== Task to carry out ==
Reproduce only the lines that run from the line containing "Carentes de tudo, não" to the end of the entries below, exactly as they stand.

Start of Block

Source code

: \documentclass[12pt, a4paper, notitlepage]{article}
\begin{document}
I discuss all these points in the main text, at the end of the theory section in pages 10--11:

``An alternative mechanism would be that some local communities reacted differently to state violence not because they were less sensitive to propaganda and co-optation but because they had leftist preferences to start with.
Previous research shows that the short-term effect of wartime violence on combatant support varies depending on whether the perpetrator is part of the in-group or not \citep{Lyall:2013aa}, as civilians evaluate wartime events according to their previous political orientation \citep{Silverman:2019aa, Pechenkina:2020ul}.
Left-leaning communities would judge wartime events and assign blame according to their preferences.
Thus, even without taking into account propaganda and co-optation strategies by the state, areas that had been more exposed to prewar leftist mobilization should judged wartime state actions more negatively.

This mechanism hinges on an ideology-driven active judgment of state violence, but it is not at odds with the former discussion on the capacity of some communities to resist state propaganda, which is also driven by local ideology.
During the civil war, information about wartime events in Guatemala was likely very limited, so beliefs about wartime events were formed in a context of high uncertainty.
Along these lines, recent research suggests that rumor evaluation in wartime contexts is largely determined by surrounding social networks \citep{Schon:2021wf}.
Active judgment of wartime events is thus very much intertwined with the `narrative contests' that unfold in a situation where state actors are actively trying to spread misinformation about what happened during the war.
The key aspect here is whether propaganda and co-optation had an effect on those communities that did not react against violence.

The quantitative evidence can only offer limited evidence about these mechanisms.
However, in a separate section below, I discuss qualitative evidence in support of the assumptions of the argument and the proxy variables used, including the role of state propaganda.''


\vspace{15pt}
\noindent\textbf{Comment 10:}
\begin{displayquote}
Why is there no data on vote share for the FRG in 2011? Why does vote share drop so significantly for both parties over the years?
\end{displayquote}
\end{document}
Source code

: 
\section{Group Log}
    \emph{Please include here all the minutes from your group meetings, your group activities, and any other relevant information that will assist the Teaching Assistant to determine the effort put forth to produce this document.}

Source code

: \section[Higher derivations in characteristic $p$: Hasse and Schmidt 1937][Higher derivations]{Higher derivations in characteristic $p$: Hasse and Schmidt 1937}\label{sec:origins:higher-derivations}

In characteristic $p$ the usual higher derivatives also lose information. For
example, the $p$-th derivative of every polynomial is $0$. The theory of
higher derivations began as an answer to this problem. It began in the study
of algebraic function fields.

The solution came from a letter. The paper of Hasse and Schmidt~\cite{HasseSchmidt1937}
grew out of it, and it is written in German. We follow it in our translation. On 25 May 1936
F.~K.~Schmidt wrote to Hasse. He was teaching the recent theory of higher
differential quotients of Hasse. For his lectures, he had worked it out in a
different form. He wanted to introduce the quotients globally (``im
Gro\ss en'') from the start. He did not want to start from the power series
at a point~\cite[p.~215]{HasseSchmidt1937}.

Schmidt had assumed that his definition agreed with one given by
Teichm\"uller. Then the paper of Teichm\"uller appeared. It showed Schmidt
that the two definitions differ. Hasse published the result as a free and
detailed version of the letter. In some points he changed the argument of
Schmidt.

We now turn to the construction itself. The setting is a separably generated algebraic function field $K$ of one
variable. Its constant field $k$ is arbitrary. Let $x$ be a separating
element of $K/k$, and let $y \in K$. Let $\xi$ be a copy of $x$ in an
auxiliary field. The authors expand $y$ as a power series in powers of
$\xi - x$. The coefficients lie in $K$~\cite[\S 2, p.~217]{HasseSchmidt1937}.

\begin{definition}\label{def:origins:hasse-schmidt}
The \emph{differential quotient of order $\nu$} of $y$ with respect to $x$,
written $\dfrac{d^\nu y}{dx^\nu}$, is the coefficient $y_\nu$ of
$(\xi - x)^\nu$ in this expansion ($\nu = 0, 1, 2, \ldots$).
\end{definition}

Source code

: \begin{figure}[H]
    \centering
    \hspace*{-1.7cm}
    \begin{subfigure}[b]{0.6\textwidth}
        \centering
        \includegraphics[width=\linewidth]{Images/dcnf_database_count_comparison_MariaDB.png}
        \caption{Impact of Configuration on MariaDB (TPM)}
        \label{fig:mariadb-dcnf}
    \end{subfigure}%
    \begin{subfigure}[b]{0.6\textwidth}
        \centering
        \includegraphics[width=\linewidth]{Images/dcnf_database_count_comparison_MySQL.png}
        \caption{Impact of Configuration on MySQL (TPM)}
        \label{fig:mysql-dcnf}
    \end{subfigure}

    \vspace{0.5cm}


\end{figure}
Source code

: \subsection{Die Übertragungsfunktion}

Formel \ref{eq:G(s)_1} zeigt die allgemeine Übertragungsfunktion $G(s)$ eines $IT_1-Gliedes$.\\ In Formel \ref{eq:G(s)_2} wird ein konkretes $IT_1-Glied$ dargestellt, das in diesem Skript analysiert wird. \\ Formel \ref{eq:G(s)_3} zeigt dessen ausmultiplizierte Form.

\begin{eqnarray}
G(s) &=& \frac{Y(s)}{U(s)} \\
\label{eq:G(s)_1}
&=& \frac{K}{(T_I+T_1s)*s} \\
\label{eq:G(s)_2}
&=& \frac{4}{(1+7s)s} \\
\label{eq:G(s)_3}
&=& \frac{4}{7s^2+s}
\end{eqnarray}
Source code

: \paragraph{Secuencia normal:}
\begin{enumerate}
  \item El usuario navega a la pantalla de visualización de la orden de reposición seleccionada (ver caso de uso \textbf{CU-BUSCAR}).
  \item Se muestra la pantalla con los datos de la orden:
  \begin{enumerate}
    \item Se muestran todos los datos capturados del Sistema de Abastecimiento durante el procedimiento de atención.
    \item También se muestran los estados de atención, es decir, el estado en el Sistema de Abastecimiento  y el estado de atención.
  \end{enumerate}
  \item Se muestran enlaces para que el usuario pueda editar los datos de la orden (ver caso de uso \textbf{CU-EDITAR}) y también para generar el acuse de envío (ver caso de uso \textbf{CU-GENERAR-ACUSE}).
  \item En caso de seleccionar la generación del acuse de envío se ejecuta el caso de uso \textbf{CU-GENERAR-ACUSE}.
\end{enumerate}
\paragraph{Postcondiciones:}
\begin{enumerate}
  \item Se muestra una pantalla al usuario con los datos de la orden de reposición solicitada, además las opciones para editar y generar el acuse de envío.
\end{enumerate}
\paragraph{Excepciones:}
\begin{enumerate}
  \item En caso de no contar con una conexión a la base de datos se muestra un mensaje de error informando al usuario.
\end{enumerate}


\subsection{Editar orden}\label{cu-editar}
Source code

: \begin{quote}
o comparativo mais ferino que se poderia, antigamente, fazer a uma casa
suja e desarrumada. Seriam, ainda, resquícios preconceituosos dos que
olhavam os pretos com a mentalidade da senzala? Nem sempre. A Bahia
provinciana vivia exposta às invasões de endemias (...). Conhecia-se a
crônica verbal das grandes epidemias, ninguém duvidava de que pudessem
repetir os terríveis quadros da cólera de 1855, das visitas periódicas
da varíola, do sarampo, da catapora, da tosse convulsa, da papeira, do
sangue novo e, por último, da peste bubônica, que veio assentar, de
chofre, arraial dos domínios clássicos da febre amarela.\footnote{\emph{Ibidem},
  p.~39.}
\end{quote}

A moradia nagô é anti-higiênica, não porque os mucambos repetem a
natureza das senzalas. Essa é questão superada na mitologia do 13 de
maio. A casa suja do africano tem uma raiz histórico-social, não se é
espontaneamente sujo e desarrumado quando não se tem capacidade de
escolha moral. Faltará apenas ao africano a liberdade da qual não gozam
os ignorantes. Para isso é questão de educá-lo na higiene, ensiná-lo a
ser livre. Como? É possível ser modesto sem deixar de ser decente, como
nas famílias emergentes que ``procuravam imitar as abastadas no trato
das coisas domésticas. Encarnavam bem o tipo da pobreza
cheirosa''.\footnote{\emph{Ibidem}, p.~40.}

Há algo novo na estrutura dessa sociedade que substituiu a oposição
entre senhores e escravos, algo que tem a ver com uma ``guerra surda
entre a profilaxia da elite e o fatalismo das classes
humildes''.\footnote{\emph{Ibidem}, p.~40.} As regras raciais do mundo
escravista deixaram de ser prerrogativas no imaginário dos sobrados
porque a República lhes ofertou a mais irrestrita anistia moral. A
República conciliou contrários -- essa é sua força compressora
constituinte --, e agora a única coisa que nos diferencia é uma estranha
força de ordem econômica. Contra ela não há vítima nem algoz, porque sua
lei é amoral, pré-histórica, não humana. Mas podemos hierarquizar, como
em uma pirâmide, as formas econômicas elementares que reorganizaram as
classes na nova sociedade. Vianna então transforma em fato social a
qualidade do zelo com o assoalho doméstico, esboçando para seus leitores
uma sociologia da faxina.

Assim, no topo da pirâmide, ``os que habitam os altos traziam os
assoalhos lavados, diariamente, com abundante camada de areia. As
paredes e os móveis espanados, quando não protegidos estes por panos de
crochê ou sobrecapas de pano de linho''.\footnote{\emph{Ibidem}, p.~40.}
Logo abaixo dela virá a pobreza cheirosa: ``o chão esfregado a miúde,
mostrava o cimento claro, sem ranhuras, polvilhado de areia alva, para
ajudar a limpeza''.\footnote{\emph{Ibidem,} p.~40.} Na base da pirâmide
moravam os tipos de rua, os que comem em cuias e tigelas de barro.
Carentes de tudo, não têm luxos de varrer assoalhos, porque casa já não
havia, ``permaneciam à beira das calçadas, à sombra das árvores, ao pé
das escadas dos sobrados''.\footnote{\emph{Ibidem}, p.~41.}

End of Block

== Task output ==
Carentes de tudo, não têm luxos de varrer assoalhos, porque casa já não
havia, ``permaneciam à beira das calçadas, à sombra das árvores, ao pé
das escadas dos sobrados''.\footnote{\emph{Ibidem}, p.~41.}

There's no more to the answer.